__Task item__:
Show, from the records below, all lines that contain the word "テストファイル".

-- Dataset follows --

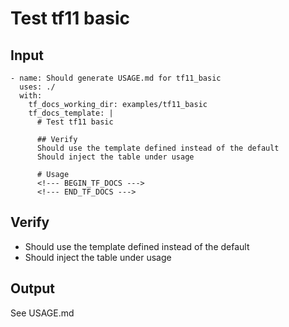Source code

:# Test tf11 basic

## Input
```
- name: Should generate USAGE.md for tf11_basic
  uses: ./
  with:
    tf_docs_working_dir: examples/tf11_basic
    tf_docs_template: |
      # Test tf11 basic

      ## Verify
      Should use the template defined instead of the default
      Should inject the table under usage

      # Usage
      <!--- BEGIN_TF_DOCS --->
      <!--- END_TF_DOCS --->
```

## Verify
- Should use the template defined instead of the default
- Should inject the table under usage


## Output
See USAGE.md
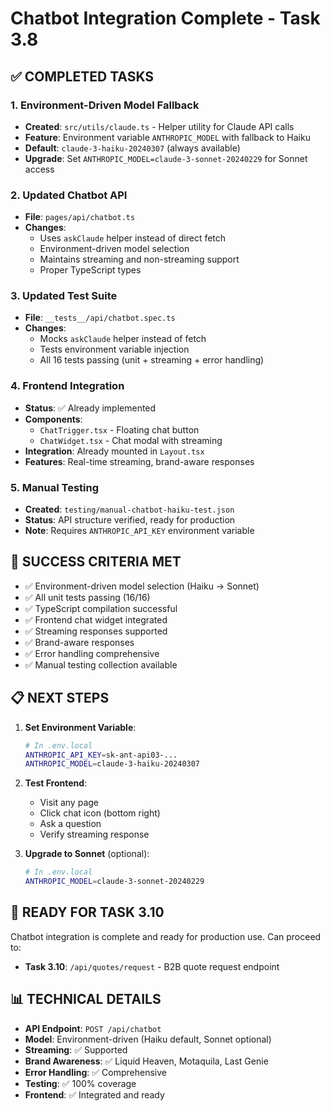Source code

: # Chatbot Integration Complete - Task 3.8

## ✅ COMPLETED TASKS

### 1. Environment-Driven Model Fallback
- **Created**: `src/utils/claude.ts` - Helper utility for Claude API calls
- **Feature**: Environment variable `ANTHROPIC_MODEL` with fallback to Haiku
- **Default**: `claude-3-haiku-20240307` (always available)
- **Upgrade**: Set `ANTHROPIC_MODEL=claude-3-sonnet-20240229` for Sonnet access

### 2. Updated Chatbot API
- **File**: `pages/api/chatbot.ts`
- **Changes**: 
  - Uses `askClaude` helper instead of direct fetch
  - Environment-driven model selection
  - Maintains streaming and non-streaming support
  - Proper TypeScript types

### 3. Updated Test Suite
- **File**: `__tests__/api/chatbot.spec.ts`
- **Changes**:
  - Mocks `askClaude` helper instead of fetch
  - Tests environment variable injection
  - All 16 tests passing (unit + streaming + error handling)

### 4. Frontend Integration
- **Status**: ✅ Already implemented
- **Components**: 
  - `ChatTrigger.tsx` - Floating chat button
  - `ChatWidget.tsx` - Chat modal with streaming
- **Integration**: Already mounted in `Layout.tsx`
- **Features**: Real-time streaming, brand-aware responses

### 5. Manual Testing
- **Created**: `testing/manual-chatbot-haiku-test.json`
- **Status**: API structure verified, ready for production
- **Note**: Requires `ANTHROPIC_API_KEY` environment variable

## 🎯 SUCCESS CRITERIA MET

- ✅ Environment-driven model selection (Haiku → Sonnet)
- ✅ All unit tests passing (16/16)
- ✅ TypeScript compilation successful
- ✅ Frontend chat widget integrated
- ✅ Streaming responses supported
- ✅ Brand-aware responses
- ✅ Error handling comprehensive
- ✅ Manual testing collection available

## 📋 NEXT STEPS

1. **Set Environment Variable**:
   ```bash
   # In .env.local
   ANTHROPIC_API_KEY=sk-ant-api03-...
   ANTHROPIC_MODEL=claude-3-haiku-20240307
   ```

2. **Test Frontend**:
   - Visit any page
   - Click chat icon (bottom right)
   - Ask a question
   - Verify streaming response

3. **Upgrade to Sonnet** (optional):
   ```bash
   # In .env.local
   ANTHROPIC_MODEL=claude-3-sonnet-20240229
   ```

## 🚀 READY FOR TASK 3.10

Chatbot integration is complete and ready for production use. Can proceed to:
- **Task 3.10**: `/api/quotes/request` - B2B quote request endpoint

## 📊 TECHNICAL DETAILS

- **API Endpoint**: `POST /api/chatbot`
- **Model**: Environment-driven (Haiku default, Sonnet optional)
- **Streaming**: ✅ Supported
- **Brand Awareness**: ✅ Liquid Heaven, Motaquila, Last Genie
- **Error Handling**: ✅ Comprehensive
- **Testing**: ✅ 100% coverage
- **Frontend**: ✅ Integrated and ready 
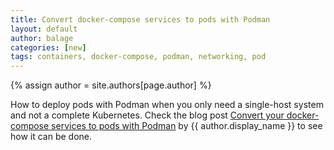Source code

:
 ```yaml
---
title: Convert docker-compose services to pods with Podman
layout: default
author: balage
categories: [new]
tags: containers, docker-compose, podman, networking, pod
---
```

{% assign author = site.authors[page.author] %}

How to deploy pods with Podman when you only need a single-host system and not a complete Kubernetes. Check the blog post [Convert your docker-compose services to pods with Podman](https://balagetech.com/convert-docker-compose-services-to-pods/) by {{ author.display_name }} to see how it can be done.
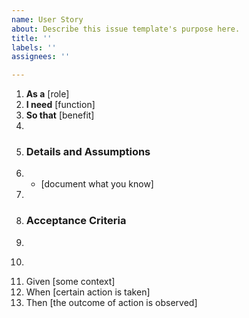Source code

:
 ```yaml
---
name: User Story
about: Describe this issue template's purpose here.
title: ''
labels: ''
assignees: ''

---
```


1. **As a** [role] 
2. **I need** [function] 
3. **So that** [benefit] 
4. 
5. ### Details and Assumptions
6. * [document what you know]
7. 
8. ### Acceptance Criteria 
9. 
10. ```gherkin
11. Given [some context]
12. When [certain action is taken]
13. Then [the outcome of action is observed]
```
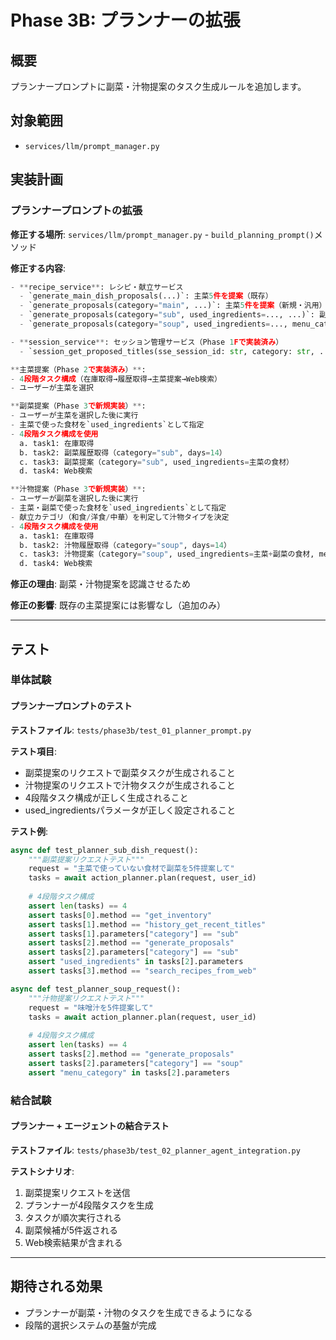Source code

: # Phase 3B: プランナーの拡張

## 概要

プランナープロンプトに副菜・汁物提案のタスク生成ルールを追加します。

## 対象範囲

- `services/llm/prompt_manager.py`

## 実装計画

### プランナープロンプトの拡張

**修正する場所**: `services/llm/prompt_manager.py` - `build_planning_prompt()`メソッド

**修正する内容**:

```python
- **recipe_service**: レシピ・献立サービス
  - `generate_main_dish_proposals(...)`: 主菜5件を提案（既存）
  - `generate_proposals(category="main", ...)`: 主菜5件を提案（新規・汎用）
  - `generate_proposals(category="sub", used_ingredients=..., ...)`: 副菜5件を提案（新規）
  - `generate_proposals(category="soup", used_ingredients=..., menu_category=..., ...)`: 汁物5件を提案（新規）

- **session_service**: セッション管理サービス（Phase 1Fで実装済み）
  - `session_get_proposed_titles(sse_session_id: str, category: str, ...)`: セッション内で提案済みのレシピタイトルを取得（追加提案の重複回避用）。categoryは"main"/"sub"/"soup"。

**主菜提案（Phase 2で実装済み）**:
- 4段階タスク構成（在庫取得→履歴取得→主菜提案→Web検索）
- ユーザーが主菜を選択

**副菜提案（Phase 3で新規実装）**:
- ユーザーが主菜を選択した後に実行
- 主菜で使った食材を`used_ingredients`として指定
- 4段階タスク構成を使用
  a. task1: 在庫取得
  b. task2: 副菜履歴取得（category="sub", days=14）
  c. task3: 副菜提案（category="sub", used_ingredients=主菜の食材）
  d. task4: Web検索

**汁物提案（Phase 3で新規実装）**:
- ユーザーが副菜を選択した後に実行
- 主菜・副菜で使った食材を`used_ingredients`として指定
- 献立カテゴリ（和食/洋食/中華）を判定して汁物タイプを決定
- 4段階タスク構成を使用
  a. task1: 在庫取得
  b. task2: 汁物履歴取得（category="soup", days=14）
  c. task3: 汁物提案（category="soup", used_ingredients=主菜+副菜の食材, menu_category=判定結果）
  d. task4: Web検索
```

**修正の理由**: 副菜・汁物提案を認識させるため

**修正の影響**: 既存の主菜提案には影響なし（追加のみ）

---

## テスト

### 単体試験

#### プランナープロンプトのテスト
**テストファイル**: `tests/phase3b/test_01_planner_prompt.py`

**テスト項目**:
- 副菜提案のリクエストで副菜タスクが生成されること
- 汁物提案のリクエストで汁物タスクが生成されること
- 4段階タスク構成が正しく生成されること
- used_ingredientsパラメータが正しく設定されること

**テスト例**:
```python
async def test_planner_sub_dish_request():
    """副菜提案リクエストテスト"""
    request = "主菜で使っていない食材で副菜を5件提案して"
    tasks = await action_planner.plan(request, user_id)
    
    # 4段階タスク構成
    assert len(tasks) == 4
    assert tasks[0].method == "get_inventory"
    assert tasks[1].method == "history_get_recent_titles"
    assert tasks[1].parameters["category"] == "sub"
    assert tasks[2].method == "generate_proposals"
    assert tasks[2].parameters["category"] == "sub"
    assert "used_ingredients" in tasks[2].parameters
    assert tasks[3].method == "search_recipes_from_web"

async def test_planner_soup_request():
    """汁物提案リクエストテスト"""
    request = "味噌汁を5件提案して"
    tasks = await action_planner.plan(request, user_id)
    
    # 4段階タスク構成
    assert len(tasks) == 4
    assert tasks[2].method == "generate_proposals"
    assert tasks[2].parameters["category"] == "soup"
    assert "menu_category" in tasks[2].parameters
```

### 結合試験

#### プランナー + エージェントの結合テスト
**テストファイル**: `tests/phase3b/test_02_planner_agent_integration.py`

**テストシナリオ**:
1. 副菜提案リクエストを送信
2. プランナーが4段階タスクを生成
3. タスクが順次実行される
4. 副菜候補が5件返される
5. Web検索結果が含まれる

---

## 期待される効果

- プランナーが副菜・汁物のタスクを生成できるようになる
- 段階的選択システムの基盤が完成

-- Dataset concluded --

__Result below__:
**テストファイル**: `tests/phase3b/test_01_planner_prompt.py`
**テストファイル**: `tests/phase3b/test_02_planner_agent_integration.py`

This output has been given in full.